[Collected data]
================================

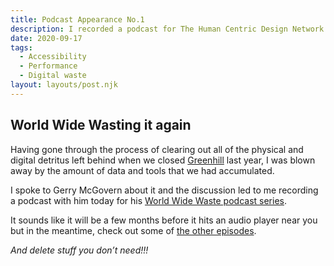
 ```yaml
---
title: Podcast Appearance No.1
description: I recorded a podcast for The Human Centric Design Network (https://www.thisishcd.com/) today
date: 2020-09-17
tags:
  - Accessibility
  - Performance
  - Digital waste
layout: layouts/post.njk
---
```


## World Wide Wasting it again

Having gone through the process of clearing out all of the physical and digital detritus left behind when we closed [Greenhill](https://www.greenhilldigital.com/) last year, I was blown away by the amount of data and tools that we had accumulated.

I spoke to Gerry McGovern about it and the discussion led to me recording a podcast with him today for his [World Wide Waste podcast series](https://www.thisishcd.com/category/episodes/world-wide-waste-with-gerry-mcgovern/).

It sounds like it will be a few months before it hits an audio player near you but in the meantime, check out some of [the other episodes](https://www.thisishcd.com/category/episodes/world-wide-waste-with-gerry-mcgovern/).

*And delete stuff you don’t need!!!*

================================

- [TASK ITEM]
In the records above, locate the line that contains "It sounds like". Repeat it and every line after it, exactly, and nothing else.

- [TASK SOLUTION]
It sounds like it will be a few months before it hits an audio player near you but in the meantime, check out some of [the other episodes](https://www.thisishcd.com/category/episodes/world-wide-waste-with-gerry-mcgovern/).

*And delete stuff you don’t need!!!*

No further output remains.